Research Computing Teams Link Roundup, 13 Nov 2020
Hi!
This is email #50, and a good time to think about what’s next. It helps that events of this week - the US election, Pfizer’s vaccine - make thinking about the future much less discouraging.
I wrote last week that post-pandemic challenges that research computing teams will be facing include:
- Having really high-functioning teams, ready to work with new distributed coworkers
- Having a very clear focus to communicate to administration and funders
- Having a very clear value to communicate to researchers and other stakeholders
The current link-roundup approach has supported readers much more in 1 than 2 or 3; there’s a lot more material out there every week on managing technical teams than there are on (say) grant writing for research computing, or research product management.
In 2021 I’d like this newsletter to be much less about “links of the week” and more about building up a library of material that help research computing teams face the challenges we take on in supporting research in an uncertain environment.
To support that, I’m putting together a much improved webpage which will have a library of resources, and make it easier to search for past material. I intend that to be up and running early in the new year. I’d also like to change the format a bit, and have shorter more focussed newsletter issues.
I’ll send around a survey before the end of the year, but if you have ideas of what you’d like to see, how you’d like things structured - should everything be in one newsletter, or should you be able to pick-and-choose topics? Or even new formats would you like to see - would something like a community chat/zoom call or interviews or something else be useful to you? - please let me know - email me at jonathan@researchcomputingteams.org, or respond to this email.
Managing Teams
We Learn Faster When We Aren’t Told What Choices to Make - Michele Solis, Scientific American
A key responsibility of ours as managers is to make sure our team members are growing in their skills and abilities. Solis’ article summarizes recent work with simple game-like settings where participants learn, for instance, which symbol in the game is worth more. The authors demonstrate that the participants learn faster when its their choices that drive the learning rather than when they’re guided through the choices which show them the same things.

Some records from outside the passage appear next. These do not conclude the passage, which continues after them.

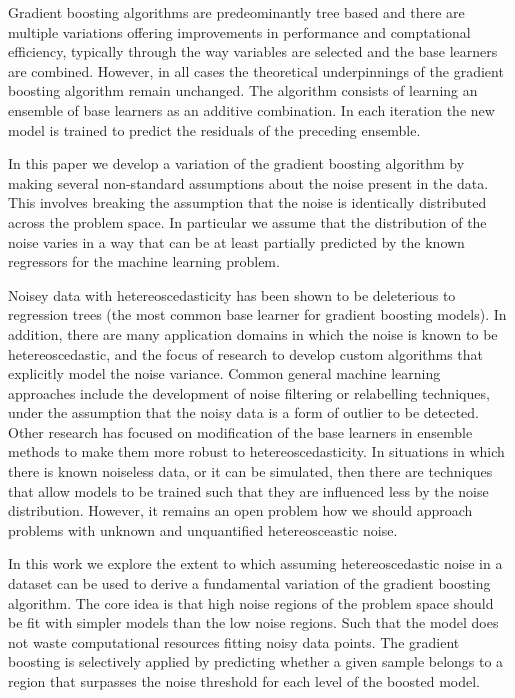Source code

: \documentclass[12pt,a4paper]{article}
\begin{document}
Gradient boosting algorithms are predeominantly tree based and there are multiple variations 
offering improvements in performance and comptational efficiency, typically through the way variables
are selected and the base learners are combined\cite{Ke2017}.
However, in all cases the theoretical underpinnings of the gradient boosting algorithm
remain unchanged. The algorithm consists of learning an ensemble of base learners
as an additive combination. In each iteration the new model is trained to predict the
residuals of the preceding ensemble\cite{Friedman2000,Friedman2001,Friedman2002}. 

In this paper we develop a variation of the gradient boosting algorithm by making
several non-standard assumptions about the noise present in the data.
This involves breaking the assumption that the noise is identically distributed across the
problem space. In particular we assume that the distribution of the noise varies in a way that
can be at least partially predicted by the known regressors for the machine learning problem.

Noisey data with hetereoscedasticity has been shown to be deleterious to regression trees (the most
common base learner for gradient boosting models)\cite{ruth2016effect}. In addition, there are
many application domains in which the noise is known to be hetereoscedastic, and the focus of
research to develop custom algorithms that explicitly model the noise variance\cite{Zhenxing2020,Zhang2023}. 
Common general machine learning approaches include the development
of noise filtering or relabelling techniques, under the assumption that the noisy data is a form
of outlier to be detected\cite{Ustinovskiy2016}. Other research has focused on modification of the base learners in
ensemble methods to make them more robust to hetereoscedasticity\cite{Henrey2016}. In situations in which
there is known noiseless data, or it can be simulated, then there are techniques that allow models to
be trained such that they are influenced less by the noise distribution\cite{Wu2021}. However, it remains
an open problem how we should approach problems with unknown and unquantified hetereosceastic noise.

In this work we explore the extent to which assuming hetereoscedastic noise in a dataset can be used
to derive a fundamental variation of the gradient boosting algorithm. 
The core idea is that high noise regions of the problem space should be fit with simpler
models than the low noise regions. Such that the model does not waste computational resources fitting
noisy data points. The gradient boosting is selectively applied by predicting whether a given sample
belongs to a region that surpasses the noise threshold for each level of the boosted model.
\end{document}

It’s important to delegate new tasks to team members, and while they’re learning - climbing up the responsibility ladder, or gaining experience managing increasingly complex projects - it’s our responsibility to provide guidance to team members and not leave them adrift. But we do that best by providing guardrails, not by controlling the steering wheel.
End Micromanagement: 6 Signs You’re a Micromanager (And What to Do Instead) - Dara Fontein
The Most Important Management Concept You’re Missing: Task Relevant Maturity - Lighthouse
Relatedly, one of the big questions new managers have is how much managing is too much - you don’t want to micromange. In research computing the default is to come down on the side of way, way too little managing.
These two articles read together I think help clarify things. Fontein’s article outlines common micromanaging signs, and I can almost guarantee that if you’re in research computing you don’t tick any of those boxes (except maybe “you hate delegating tasks”, but that’s a skill that needs some practice).
But when working with new people, especially junior staff, you do have to keep an eye on them as they progress. So how does that work?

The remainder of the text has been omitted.